By JOHN METCALFE
If you want to catch a cryptid doing its thing in America, common sense would deem you drive far out into the woods where humankind rarely ventures. After all, it’s typically hunters and hikers who wind up having awkward run-ins with Bigfoot or the Flatwoods monster.

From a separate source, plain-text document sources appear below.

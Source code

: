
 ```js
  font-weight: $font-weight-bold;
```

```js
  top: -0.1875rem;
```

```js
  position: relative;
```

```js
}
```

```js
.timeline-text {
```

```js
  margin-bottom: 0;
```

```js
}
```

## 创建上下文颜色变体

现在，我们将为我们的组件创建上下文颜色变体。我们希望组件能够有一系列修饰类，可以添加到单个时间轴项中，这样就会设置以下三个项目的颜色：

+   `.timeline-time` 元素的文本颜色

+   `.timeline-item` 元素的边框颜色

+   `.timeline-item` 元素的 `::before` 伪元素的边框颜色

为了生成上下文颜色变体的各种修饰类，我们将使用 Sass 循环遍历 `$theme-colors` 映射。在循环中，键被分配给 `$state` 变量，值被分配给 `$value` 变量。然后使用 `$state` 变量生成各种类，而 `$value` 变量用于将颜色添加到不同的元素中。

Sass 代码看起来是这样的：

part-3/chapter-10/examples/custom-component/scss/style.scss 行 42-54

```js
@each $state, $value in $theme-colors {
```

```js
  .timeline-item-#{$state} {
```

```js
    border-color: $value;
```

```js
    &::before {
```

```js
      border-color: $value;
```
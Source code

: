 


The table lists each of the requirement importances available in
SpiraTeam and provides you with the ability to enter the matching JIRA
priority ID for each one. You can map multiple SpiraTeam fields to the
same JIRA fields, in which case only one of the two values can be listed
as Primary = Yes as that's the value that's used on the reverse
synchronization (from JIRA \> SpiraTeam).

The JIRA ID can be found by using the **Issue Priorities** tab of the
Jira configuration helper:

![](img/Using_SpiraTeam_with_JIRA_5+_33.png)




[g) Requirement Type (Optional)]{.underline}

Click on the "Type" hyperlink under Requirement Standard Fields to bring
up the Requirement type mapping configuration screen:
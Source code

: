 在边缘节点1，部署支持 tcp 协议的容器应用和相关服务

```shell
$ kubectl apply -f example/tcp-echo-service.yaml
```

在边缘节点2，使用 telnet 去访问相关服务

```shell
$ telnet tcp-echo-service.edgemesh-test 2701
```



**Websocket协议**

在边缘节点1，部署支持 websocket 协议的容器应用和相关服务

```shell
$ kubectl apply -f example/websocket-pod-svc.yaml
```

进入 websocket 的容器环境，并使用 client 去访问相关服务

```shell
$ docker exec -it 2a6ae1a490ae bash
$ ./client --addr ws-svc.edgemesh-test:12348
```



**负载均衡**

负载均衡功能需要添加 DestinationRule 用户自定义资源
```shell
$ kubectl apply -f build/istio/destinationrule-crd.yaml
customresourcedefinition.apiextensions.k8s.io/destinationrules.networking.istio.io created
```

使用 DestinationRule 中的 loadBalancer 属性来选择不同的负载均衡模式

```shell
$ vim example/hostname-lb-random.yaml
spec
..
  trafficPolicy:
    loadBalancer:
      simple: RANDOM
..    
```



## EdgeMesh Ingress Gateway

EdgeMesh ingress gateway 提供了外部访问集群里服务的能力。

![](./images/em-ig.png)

But city dwellers who want a taste of the supernatural ought not to despair. A deep riffling through the musty archives of American folklore reveal several beasties who have given up their woodsy pad for the fast-paced life of the big city.
THE SARASOTA SKUNK APE
The Skunk Ape, or “Booger,” terrorized Florida (meaning, stole some apples from a lady’s porch) in the 1960s and ’70s. It is said to stand upright and smell just awful. Skeptics theorize it is an escaped orangutan.
THE DETROIT NAIN ROUGE
This tiny red dwarf is the source of all of Detroit’s historical woes, including its depressed economy, some folks believe. Sporting red eyes and rotten teeth, the Nain Rouge allegedly appeared before the 1763 Battle of Bloody Run and 1967’s 12th Street Riot. Nightclub patrons caught it in 1996 running away from a car break-in while wearing a “really nasty torn fur coat.”
THE GOATMAN OF D.C.
This federal agricultural scientist was the victim of an experiment on goats gone horribly wrong. Nowadays, the Goatman roams the D.C. area attacking victims with an axe. However, he also might just be a crazy old hermit who lives in the woods, as per one report.
THE LAKE CHAMPLAIN MONSTER
Champy the Happy Plesiosaur was the original Loch Ness Monster, first spotted in Lake Champlain in 1883 by a sheriff who described a “giant water serpent” with white spots inside its mouth. P.T. Barnum later put a $50,000 bounty on its snakelike head. Today, Champy serves as the mascot for the Vermont Lake Monsters mascot, a minor league baseball team in Burlington, Vermont.
THE MOLE PEOPLE OF NYC
Shuffling, nearly blind homeless people are said to live in the steam-and-dust-filled tunnels of New York’s MTA, subsisting on large rats they call “raccoons.” Jennifer Toth described her dealings with this subterranean race in her 1993 book “The Mole People,” saying most were crazy or drug-addicted. Many of Toth’s claims have been disputed, but filmmaker Marc Singer verified at least one underground shantytown in the 2000 documentary “Dark Days.”
BOSTON’S DOVER DEMON
Witnesses spotted this unhealthy-looking specimen in 1977 climbing a wall near a bar in Dover, 15 miles southwest of Boston. Newspapers that carried the drawing you see here told of a hairless beast with a watermelon-sized head, orange eyes and no mouth. Oh, and it squawked like a hawk-snake.